Take every line from the material that has the word "class" in it.
╭─ GIVEN DATA
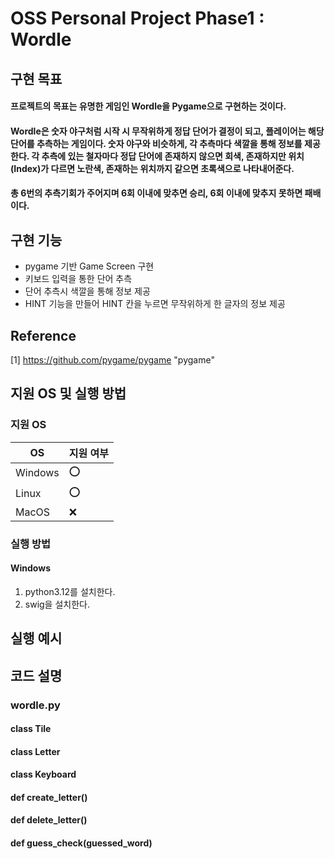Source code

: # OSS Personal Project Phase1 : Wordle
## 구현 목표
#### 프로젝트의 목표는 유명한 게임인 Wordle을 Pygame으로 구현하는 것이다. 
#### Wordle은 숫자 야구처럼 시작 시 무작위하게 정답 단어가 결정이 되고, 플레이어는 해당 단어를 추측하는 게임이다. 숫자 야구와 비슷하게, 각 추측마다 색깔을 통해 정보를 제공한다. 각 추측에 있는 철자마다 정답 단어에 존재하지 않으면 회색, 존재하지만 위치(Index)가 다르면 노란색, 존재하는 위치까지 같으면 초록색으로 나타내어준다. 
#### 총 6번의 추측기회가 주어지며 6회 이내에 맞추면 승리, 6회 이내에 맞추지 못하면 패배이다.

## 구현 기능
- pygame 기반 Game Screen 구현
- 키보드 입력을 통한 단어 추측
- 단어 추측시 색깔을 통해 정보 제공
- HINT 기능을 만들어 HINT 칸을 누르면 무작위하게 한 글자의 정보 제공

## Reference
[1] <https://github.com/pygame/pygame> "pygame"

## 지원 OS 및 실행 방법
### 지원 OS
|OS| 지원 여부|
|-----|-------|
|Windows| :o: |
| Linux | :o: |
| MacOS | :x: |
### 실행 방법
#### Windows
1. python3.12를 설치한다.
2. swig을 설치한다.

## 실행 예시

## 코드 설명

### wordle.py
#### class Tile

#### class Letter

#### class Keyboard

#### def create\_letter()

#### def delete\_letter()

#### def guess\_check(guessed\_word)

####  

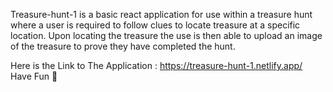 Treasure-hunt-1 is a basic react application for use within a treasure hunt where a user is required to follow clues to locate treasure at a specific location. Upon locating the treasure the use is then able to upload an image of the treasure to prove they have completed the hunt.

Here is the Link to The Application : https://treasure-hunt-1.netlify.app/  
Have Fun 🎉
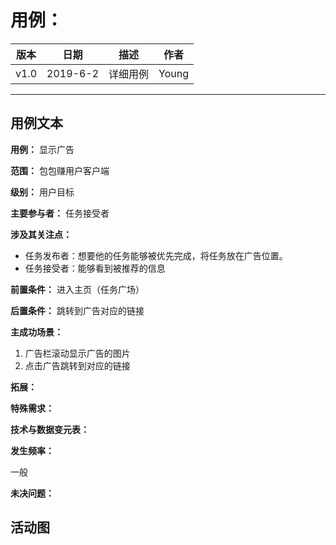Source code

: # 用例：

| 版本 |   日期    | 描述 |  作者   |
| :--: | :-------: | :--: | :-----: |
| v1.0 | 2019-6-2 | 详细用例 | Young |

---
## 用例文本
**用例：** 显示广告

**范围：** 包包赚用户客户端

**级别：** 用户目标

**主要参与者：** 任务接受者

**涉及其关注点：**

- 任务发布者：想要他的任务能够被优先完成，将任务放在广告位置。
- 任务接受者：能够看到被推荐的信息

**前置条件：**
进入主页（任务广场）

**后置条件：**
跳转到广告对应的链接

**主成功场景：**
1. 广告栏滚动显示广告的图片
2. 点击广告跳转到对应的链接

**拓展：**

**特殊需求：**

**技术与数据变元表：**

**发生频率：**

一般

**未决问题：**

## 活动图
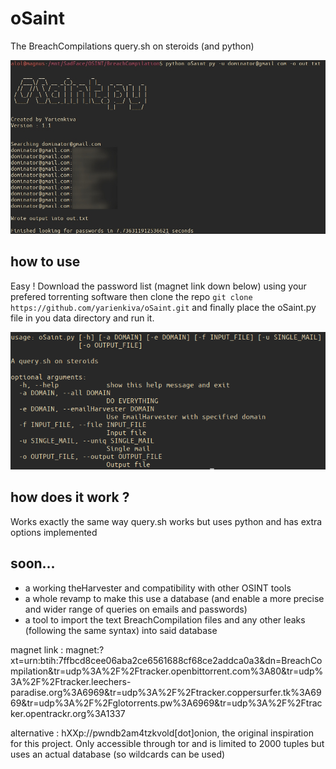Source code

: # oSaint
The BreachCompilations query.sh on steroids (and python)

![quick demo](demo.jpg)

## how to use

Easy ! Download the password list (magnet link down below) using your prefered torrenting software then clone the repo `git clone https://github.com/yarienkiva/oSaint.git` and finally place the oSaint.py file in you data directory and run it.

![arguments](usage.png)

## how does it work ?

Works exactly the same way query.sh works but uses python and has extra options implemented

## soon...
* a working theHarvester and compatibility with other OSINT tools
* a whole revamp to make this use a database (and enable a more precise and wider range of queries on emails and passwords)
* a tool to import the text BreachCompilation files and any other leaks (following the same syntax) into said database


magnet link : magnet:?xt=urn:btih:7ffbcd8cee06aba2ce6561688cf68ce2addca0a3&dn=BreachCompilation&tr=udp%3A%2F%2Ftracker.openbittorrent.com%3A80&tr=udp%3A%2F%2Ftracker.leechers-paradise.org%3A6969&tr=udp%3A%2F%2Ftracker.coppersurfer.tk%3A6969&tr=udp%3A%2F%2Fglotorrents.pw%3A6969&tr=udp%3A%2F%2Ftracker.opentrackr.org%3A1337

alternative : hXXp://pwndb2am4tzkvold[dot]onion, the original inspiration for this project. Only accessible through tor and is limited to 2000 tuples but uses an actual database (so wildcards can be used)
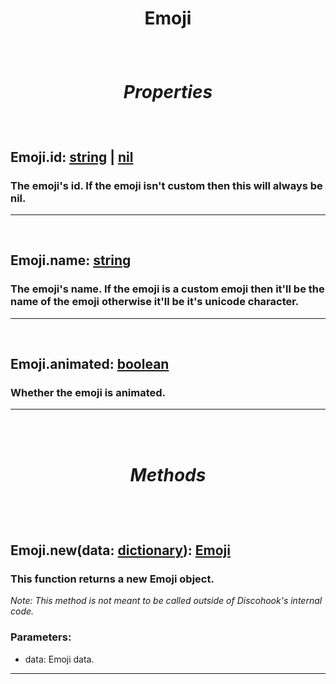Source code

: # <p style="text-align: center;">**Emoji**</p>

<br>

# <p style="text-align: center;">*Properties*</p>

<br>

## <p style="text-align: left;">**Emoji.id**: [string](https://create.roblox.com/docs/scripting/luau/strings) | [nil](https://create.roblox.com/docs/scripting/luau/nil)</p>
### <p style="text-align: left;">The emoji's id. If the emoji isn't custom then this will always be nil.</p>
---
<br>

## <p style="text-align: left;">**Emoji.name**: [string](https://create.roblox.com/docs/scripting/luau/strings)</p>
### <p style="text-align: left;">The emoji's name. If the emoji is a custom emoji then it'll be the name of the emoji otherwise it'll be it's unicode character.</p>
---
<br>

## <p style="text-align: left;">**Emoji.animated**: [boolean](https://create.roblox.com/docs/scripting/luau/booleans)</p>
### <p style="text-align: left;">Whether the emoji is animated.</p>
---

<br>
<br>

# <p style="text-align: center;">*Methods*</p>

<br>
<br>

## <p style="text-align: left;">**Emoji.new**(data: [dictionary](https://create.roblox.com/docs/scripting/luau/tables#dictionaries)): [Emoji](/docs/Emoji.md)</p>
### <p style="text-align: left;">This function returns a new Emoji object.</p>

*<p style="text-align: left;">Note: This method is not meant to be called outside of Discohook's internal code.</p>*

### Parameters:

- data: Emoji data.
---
╰─
__WRITTEN ANSWER__
#### class Tile
#### class Letter
#### class Keyboard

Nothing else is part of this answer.